[[ Provided information, beginning ]]

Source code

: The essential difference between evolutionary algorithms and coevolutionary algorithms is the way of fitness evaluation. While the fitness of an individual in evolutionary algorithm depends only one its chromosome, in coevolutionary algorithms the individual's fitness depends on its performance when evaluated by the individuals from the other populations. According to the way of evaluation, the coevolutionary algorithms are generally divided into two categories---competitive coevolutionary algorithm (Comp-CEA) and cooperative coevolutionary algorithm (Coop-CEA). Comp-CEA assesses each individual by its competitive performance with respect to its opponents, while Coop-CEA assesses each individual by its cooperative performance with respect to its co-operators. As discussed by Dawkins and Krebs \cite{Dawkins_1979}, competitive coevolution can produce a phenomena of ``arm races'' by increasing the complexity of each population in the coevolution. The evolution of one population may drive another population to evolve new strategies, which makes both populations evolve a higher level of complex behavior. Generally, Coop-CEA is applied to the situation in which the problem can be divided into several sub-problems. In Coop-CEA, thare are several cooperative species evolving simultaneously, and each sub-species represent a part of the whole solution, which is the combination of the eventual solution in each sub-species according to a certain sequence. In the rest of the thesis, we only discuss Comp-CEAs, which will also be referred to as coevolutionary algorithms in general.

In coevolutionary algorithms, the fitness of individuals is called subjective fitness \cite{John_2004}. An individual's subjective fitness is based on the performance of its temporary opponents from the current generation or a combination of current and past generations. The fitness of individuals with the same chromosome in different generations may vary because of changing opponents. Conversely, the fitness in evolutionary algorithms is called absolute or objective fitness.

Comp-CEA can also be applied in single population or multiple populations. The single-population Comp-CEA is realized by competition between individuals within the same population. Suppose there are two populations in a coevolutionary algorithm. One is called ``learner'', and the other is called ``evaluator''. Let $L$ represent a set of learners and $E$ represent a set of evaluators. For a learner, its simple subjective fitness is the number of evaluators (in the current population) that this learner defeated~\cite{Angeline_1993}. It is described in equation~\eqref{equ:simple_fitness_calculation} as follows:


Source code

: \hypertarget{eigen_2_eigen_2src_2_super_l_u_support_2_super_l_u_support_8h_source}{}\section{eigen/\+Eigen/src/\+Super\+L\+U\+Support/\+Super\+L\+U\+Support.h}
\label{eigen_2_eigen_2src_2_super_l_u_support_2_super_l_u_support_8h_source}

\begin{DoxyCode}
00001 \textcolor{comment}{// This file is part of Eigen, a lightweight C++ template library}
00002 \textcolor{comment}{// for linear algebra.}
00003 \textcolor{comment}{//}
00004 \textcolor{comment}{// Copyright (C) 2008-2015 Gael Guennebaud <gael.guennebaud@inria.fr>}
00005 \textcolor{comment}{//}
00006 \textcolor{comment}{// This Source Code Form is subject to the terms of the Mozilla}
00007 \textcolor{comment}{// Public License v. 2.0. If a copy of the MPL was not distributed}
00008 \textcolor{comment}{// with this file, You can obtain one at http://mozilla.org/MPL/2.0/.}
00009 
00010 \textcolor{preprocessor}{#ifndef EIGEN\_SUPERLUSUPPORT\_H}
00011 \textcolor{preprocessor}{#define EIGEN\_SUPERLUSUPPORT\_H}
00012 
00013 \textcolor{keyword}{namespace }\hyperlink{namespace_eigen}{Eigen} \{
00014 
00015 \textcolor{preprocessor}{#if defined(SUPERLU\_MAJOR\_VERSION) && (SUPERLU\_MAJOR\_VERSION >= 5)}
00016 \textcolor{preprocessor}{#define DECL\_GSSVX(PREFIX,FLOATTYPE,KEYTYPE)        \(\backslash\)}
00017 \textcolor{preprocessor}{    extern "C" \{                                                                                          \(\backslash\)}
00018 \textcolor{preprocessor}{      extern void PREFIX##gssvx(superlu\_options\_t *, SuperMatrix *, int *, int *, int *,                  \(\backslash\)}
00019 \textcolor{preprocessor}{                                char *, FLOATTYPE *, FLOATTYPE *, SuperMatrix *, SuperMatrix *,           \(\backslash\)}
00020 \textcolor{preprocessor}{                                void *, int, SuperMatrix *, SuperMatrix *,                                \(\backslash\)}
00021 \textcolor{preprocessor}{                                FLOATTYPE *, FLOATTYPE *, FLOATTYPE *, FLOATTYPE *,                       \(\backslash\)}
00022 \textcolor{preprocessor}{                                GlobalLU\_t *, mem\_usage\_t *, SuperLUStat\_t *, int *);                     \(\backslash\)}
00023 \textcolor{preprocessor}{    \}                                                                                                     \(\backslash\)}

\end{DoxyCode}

[[ Provided information, end ]]

_Exercise:_
Would you please print every record exactly as written?

_Response area:_
Source code

: The essential difference between evolutionary algorithms and coevolutionary algorithms is the way of fitness evaluation. While the fitness of an individual in evolutionary algorithm depends only one its chromosome, in coevolutionary algorithms the individual's fitness depends on its performance when evaluated by the individuals from the other populations. According to the way of evaluation, the coevolutionary algorithms are generally divided into two categories---competitive coevolutionary algorithm (Comp-CEA) and cooperative coevolutionary algorithm (Coop-CEA). Comp-CEA assesses each individual by its competitive performance with respect to its opponents, while Coop-CEA assesses each individual by its cooperative performance with respect to its co-operators. As discussed by Dawkins and Krebs \cite{Dawkins_1979}, competitive coevolution can produce a phenomena of ``arm races'' by increasing the complexity of each population in the coevolution. The evolution of one population may drive another population to evolve new strategies, which makes both populations evolve a higher level of complex behavior. Generally, Coop-CEA is applied to the situation in which the problem can be divided into several sub-problems. In Coop-CEA, thare are several cooperative species evolving simultaneously, and each sub-species represent a part of the whole solution, which is the combination of the eventual solution in each sub-species according to a certain sequence. In the rest of the thesis, we only discuss Comp-CEAs, which will also be referred to as coevolutionary algorithms in general.

In coevolutionary algorithms, the fitness of individuals is called subjective fitness \cite{John_2004}. An individual's subjective fitness is based on the performance of its temporary opponents from the current generation or a combination of current and past generations. The fitness of individuals with the same chromosome in different generations may vary because of changing opponents. Conversely, the fitness in evolutionary algorithms is called absolute or objective fitness.

Comp-CEA can also be applied in single population or multiple populations. The single-population Comp-CEA is realized by competition between individuals within the same population. Suppose there are two populations in a coevolutionary algorithm. One is called ``learner'', and the other is called ``evaluator''. Let $L$ represent a set of learners and $E$ represent a set of evaluators. For a learner, its simple subjective fitness is the number of evaluators (in the current population) that this learner defeated~\cite{Angeline_1993}. It is described in equation~\eqref{equ:simple_fitness_calculation} as follows:


Source code

: \hypertarget{eigen_2_eigen_2src_2_super_l_u_support_2_super_l_u_support_8h_source}{}\section{eigen/\+Eigen/src/\+Super\+L\+U\+Support/\+Super\+L\+U\+Support.h}
\label{eigen_2_eigen_2src_2_super_l_u_support_2_super_l_u_support_8h_source}

\begin{DoxyCode}
00001 \textcolor{comment}{// This file is part of Eigen, a lightweight C++ template library}
00002 \textcolor{comment}{// for linear algebra.}
00003 \textcolor{comment}{//}
00004 \textcolor{comment}{// Copyright (C) 2008-2015 Gael Guennebaud <gael.guennebaud@inria.fr>}
00005 \textcolor{comment}{//}
00006 \textcolor{comment}{// This Source Code Form is subject to the terms of the Mozilla}
00007 \textcolor{comment}{// Public License v. 2.0. If a copy of the MPL was not distributed}
00008 \textcolor{comment}{// with this file, You can obtain one at http://mozilla.org/MPL/2.0/.}
00009 
00010 \textcolor{preprocessor}{#ifndef EIGEN\_SUPERLUSUPPORT\_H}
00011 \textcolor{preprocessor}{#define EIGEN\_SUPERLUSUPPORT\_H}
00012 
00013 \textcolor{keyword}{namespace }\hyperlink{namespace_eigen}{Eigen} \{
00014 
00015 \textcolor{preprocessor}{#if defined(SUPERLU\_MAJOR\_VERSION) && (SUPERLU\_MAJOR\_VERSION >= 5)}
00016 \textcolor{preprocessor}{#define DECL\_GSSVX(PREFIX,FLOATTYPE,KEYTYPE)        \(\backslash\)}
00017 \textcolor{preprocessor}{    extern "C" \{                                                                                          \(\backslash\)}
00018 \textcolor{preprocessor}{      extern void PREFIX##gssvx(superlu\_options\_t *, SuperMatrix *, int *, int *, int *,                  \(\backslash\)}
00019 \textcolor{preprocessor}{                                char *, FLOATTYPE *, FLOATTYPE *, SuperMatrix *, SuperMatrix *,           \(\backslash\)}
00020 \textcolor{preprocessor}{                                void *, int, SuperMatrix *, SuperMatrix *,                                \(\backslash\)}
00021 \textcolor{preprocessor}{                                FLOATTYPE *, FLOATTYPE *, FLOATTYPE *, FLOATTYPE *,                       \(\backslash\)}
00022 \textcolor{preprocessor}{                                GlobalLU\_t *, mem\_usage\_t *, SuperLUStat\_t *, int *);                     \(\backslash\)}
00023 \textcolor{preprocessor}{    \}                                                                                                     \(\backslash\)}

\end{DoxyCode}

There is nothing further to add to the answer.